Paulinho

Personal information
- Full name: Paulo de Almeida
- Date of birth: 15 September 1933
- Place of birth: Campos dos Goytacazes, Brazil
- Date of death: 8 November 2013 (aged 80)
- Place of death: Campos dos Goytacazes, Brazil
- Height: 1.71 m (5 ft 7 in)
- Position(s): Forward

Youth career
- Goytacaz

Senior career*
- Years: Team / Apps / (Gls)
- 1950: Goytacaz
- 1951–1957: Flamengo / 144 / (58)
- 1957–1959: Palmeiras / 111 / (41)
- 1960: River Plate
- 1961: Estudiantes

International career
- 1952: Brazil Olympic
- 1956: Brazil / 6 / (1)

= Paulinho (footballer, born 1933) =

Brazilian footballer (born 1933)

Paulo de Almeida (15 September 1933 – 8 November 2013), better known as Paulinho, was a Brazilian professional footballer who played as a forward.

==Career==

Born in Campos do Goytacazes, Paulinho began his career at Goytacaz FC. In a short time, he was hired by Flamengo, and for the club he played 144 matches and scored 58 goals, being state champion in 1953, 1954 and 1955 as top scorer.

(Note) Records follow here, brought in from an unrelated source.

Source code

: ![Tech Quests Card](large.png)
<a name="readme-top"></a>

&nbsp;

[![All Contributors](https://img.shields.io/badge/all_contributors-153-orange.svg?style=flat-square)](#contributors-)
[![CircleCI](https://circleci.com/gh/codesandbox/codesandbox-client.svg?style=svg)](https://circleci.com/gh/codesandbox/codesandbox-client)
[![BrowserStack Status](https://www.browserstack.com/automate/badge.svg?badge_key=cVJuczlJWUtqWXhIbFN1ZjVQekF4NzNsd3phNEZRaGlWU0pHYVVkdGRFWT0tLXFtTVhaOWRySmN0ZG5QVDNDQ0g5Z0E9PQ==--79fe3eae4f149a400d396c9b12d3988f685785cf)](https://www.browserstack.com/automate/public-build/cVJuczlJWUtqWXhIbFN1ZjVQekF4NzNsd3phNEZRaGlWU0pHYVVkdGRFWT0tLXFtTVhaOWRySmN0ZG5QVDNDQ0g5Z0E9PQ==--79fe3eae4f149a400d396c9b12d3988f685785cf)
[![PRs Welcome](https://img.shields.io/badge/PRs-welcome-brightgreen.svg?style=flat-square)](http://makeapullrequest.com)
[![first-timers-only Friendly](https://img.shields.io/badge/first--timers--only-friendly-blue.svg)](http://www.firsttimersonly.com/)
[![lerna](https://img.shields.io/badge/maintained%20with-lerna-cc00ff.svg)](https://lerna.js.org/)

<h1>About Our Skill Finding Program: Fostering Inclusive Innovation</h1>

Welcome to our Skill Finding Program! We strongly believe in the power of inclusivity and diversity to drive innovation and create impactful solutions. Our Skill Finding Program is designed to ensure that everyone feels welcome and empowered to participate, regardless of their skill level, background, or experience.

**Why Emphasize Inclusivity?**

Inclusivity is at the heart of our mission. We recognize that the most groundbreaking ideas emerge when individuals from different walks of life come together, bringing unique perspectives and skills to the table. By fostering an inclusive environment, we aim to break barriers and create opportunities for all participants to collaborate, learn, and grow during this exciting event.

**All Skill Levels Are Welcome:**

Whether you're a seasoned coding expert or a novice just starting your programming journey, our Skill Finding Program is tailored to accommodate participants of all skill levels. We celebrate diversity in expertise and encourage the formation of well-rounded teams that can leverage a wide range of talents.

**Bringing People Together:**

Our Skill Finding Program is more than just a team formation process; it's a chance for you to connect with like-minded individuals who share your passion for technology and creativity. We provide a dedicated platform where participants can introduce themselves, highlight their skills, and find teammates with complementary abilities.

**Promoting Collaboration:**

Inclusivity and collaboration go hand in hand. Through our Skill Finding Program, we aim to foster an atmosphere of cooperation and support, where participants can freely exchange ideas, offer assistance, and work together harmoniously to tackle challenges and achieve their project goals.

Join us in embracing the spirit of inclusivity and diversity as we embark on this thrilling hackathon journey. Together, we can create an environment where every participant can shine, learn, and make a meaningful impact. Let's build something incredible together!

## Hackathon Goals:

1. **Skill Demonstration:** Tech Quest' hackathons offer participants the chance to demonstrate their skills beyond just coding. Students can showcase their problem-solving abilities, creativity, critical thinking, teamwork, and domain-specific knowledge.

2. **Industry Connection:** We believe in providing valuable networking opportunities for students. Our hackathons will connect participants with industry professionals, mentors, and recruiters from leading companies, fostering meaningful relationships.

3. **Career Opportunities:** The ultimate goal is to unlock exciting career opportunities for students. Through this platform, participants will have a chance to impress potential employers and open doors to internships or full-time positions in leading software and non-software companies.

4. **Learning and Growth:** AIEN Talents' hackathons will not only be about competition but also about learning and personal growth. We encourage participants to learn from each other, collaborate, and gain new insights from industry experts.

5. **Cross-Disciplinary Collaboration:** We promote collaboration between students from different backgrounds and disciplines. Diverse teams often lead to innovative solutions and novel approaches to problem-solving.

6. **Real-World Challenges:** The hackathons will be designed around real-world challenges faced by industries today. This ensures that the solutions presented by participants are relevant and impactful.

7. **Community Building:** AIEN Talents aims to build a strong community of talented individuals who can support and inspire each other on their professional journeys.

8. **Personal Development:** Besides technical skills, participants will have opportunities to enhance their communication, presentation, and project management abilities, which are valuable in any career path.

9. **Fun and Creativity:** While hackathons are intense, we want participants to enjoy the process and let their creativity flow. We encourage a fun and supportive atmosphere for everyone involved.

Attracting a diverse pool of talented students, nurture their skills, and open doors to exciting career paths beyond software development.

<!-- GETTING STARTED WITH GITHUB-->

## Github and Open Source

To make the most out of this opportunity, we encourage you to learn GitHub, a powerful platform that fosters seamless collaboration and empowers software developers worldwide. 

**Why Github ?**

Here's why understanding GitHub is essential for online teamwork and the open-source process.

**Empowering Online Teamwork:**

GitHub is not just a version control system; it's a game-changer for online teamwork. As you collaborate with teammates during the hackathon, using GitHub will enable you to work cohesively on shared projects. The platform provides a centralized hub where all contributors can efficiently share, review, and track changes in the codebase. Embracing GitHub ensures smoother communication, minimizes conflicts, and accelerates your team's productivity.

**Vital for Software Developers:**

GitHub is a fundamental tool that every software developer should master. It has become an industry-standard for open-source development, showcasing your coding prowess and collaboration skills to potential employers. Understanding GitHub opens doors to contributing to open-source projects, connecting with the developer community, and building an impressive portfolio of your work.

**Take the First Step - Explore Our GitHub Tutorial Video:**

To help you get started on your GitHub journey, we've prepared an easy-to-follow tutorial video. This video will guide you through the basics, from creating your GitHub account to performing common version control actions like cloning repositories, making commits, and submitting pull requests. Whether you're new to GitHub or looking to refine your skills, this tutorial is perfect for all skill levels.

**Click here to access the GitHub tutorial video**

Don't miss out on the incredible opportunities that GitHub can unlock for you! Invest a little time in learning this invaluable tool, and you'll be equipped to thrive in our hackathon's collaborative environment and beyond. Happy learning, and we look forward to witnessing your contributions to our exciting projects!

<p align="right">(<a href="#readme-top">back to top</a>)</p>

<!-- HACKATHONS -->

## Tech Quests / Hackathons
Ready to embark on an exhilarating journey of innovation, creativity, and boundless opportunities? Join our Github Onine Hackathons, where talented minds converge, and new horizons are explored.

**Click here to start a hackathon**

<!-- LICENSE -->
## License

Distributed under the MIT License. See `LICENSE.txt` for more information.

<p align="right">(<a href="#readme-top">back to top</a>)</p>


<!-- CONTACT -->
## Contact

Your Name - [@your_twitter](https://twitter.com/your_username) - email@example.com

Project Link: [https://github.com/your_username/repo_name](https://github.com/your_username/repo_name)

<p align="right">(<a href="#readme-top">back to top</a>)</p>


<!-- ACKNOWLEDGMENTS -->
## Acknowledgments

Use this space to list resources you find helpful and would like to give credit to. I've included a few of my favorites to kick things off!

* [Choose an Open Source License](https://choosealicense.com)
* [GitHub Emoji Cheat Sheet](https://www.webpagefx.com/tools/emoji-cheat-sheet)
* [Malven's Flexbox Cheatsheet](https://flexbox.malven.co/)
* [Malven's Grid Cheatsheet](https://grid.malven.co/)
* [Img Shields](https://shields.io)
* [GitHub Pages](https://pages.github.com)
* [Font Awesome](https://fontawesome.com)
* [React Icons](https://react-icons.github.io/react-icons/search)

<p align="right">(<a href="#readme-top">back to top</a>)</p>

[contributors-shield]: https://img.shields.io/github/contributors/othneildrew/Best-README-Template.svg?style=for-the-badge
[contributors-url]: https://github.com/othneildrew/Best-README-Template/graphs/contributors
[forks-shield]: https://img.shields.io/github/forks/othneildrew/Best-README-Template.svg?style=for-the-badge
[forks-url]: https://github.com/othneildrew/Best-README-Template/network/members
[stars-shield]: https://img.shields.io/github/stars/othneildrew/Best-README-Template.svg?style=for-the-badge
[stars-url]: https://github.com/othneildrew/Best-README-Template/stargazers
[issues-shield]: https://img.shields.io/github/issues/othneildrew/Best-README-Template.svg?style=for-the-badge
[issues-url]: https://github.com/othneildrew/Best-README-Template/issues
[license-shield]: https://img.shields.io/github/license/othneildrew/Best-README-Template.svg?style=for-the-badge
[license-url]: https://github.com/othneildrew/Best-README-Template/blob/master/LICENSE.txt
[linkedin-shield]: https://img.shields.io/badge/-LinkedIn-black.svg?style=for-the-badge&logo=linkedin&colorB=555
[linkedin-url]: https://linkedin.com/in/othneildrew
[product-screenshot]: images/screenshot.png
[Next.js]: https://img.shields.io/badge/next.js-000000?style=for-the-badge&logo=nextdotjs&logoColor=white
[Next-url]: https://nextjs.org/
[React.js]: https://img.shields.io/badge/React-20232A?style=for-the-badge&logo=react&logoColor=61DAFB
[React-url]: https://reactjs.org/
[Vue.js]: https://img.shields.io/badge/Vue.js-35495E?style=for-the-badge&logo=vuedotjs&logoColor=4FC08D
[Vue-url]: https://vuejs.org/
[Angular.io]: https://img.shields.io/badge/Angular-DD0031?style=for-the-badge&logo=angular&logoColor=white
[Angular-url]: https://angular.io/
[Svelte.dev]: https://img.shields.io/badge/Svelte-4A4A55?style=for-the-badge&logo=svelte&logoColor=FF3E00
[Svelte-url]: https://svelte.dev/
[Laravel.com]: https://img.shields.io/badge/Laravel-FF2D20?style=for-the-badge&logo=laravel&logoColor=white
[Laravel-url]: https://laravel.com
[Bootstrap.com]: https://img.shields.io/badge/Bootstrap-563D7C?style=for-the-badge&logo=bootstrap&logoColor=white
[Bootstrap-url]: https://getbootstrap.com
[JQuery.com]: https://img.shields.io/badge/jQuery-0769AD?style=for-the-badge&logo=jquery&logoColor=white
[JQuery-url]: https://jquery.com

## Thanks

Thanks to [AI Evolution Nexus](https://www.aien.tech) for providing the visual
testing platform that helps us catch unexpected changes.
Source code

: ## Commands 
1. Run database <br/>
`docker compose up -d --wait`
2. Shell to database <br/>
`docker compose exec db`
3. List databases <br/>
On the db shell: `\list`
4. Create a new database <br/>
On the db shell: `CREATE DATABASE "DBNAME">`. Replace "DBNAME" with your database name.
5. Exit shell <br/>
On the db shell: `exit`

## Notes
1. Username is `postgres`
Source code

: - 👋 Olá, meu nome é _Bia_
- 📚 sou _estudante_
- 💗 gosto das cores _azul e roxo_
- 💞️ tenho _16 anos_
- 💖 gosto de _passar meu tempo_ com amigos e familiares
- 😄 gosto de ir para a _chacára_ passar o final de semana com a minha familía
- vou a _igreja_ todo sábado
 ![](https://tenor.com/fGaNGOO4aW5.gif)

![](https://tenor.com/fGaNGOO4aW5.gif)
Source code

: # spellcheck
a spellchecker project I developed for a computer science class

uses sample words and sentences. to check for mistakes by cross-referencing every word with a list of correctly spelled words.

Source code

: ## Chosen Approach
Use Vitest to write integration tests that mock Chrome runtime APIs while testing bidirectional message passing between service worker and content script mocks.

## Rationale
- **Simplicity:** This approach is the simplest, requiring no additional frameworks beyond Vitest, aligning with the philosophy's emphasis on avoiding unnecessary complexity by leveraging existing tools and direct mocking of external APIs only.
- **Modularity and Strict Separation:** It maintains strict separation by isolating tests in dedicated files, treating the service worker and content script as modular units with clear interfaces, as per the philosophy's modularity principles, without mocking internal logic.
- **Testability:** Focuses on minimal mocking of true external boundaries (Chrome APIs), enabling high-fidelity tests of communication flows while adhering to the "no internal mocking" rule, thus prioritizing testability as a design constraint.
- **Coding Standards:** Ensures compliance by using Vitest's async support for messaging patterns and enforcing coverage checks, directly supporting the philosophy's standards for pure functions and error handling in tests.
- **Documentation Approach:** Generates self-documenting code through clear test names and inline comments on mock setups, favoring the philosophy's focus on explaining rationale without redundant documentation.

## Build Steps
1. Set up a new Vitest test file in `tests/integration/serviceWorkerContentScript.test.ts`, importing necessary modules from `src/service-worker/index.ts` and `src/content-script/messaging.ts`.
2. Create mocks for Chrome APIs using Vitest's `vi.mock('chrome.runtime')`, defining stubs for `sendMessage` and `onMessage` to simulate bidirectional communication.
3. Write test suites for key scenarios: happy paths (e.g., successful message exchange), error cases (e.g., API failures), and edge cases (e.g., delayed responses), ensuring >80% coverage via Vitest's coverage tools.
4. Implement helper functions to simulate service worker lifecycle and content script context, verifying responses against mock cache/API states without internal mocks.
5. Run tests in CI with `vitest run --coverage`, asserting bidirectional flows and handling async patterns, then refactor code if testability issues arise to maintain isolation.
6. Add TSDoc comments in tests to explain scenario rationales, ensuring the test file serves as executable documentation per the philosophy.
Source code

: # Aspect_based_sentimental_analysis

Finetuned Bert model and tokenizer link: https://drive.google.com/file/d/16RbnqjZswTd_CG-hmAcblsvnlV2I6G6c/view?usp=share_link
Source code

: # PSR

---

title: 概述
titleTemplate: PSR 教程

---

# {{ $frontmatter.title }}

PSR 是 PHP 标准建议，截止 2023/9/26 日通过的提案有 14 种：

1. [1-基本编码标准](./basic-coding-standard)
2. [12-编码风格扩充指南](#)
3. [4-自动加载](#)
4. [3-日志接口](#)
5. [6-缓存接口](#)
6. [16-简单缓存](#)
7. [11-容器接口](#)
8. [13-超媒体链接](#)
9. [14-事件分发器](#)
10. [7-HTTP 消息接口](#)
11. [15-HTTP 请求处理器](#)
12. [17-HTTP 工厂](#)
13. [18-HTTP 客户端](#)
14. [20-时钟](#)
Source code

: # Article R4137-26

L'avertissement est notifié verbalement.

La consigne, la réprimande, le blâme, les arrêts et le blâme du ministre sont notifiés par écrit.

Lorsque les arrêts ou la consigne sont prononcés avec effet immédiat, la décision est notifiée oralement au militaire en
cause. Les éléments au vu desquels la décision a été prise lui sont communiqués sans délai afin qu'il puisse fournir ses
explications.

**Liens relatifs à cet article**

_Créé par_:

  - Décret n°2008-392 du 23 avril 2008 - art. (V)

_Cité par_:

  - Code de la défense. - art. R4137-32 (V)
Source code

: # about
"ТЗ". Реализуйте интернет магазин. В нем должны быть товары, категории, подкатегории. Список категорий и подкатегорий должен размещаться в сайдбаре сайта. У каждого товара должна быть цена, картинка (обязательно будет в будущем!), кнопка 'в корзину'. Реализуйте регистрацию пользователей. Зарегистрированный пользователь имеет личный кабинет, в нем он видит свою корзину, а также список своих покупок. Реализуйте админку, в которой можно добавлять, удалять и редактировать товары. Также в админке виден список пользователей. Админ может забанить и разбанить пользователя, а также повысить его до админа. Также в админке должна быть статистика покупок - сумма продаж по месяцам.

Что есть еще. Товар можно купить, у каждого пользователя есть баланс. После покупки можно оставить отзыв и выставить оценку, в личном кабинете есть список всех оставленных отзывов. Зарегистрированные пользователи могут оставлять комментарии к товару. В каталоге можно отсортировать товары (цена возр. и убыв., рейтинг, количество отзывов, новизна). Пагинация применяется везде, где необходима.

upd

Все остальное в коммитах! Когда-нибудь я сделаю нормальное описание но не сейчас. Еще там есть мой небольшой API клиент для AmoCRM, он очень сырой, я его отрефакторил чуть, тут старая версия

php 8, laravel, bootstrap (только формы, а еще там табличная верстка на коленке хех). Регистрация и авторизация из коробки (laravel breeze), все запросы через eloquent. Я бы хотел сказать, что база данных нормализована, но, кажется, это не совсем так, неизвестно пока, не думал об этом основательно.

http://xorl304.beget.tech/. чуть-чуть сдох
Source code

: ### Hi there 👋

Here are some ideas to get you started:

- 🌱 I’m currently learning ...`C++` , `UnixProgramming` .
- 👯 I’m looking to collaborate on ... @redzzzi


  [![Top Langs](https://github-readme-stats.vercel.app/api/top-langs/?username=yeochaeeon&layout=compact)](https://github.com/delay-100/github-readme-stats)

In 1957 he transferred to Palmeiras, where he was again state champion in 1959. Paulinho ended his career in Argentine football, after discreet spells at River Plate and Estudiantes.

==International career==

Paulinho was part of the group that competed in the 1952 Olympics in Helsinki, despite not taking part in any match. In 1956, he participated in some friendlies for the main Brazil national team, alongside his namesake Paulinho de Almeida, scoring a goal against England at Wembley.

==Honours==

- Flamengo
- Campeonato Carioca: 1953, 1954, 1955
- Taça dos Campeões Estaduais Rio-São Paulo: 1955

- Palmeiras
- Campeonato Paulista: 1959

- Individual
- 1955 Campeonato Carioca top scorer: 23 goals

==Death==

Paulinho died on 8 November 2013 at Santa Casa da Misericórdia de Campos dos Goytacazes, victim of pneumonia.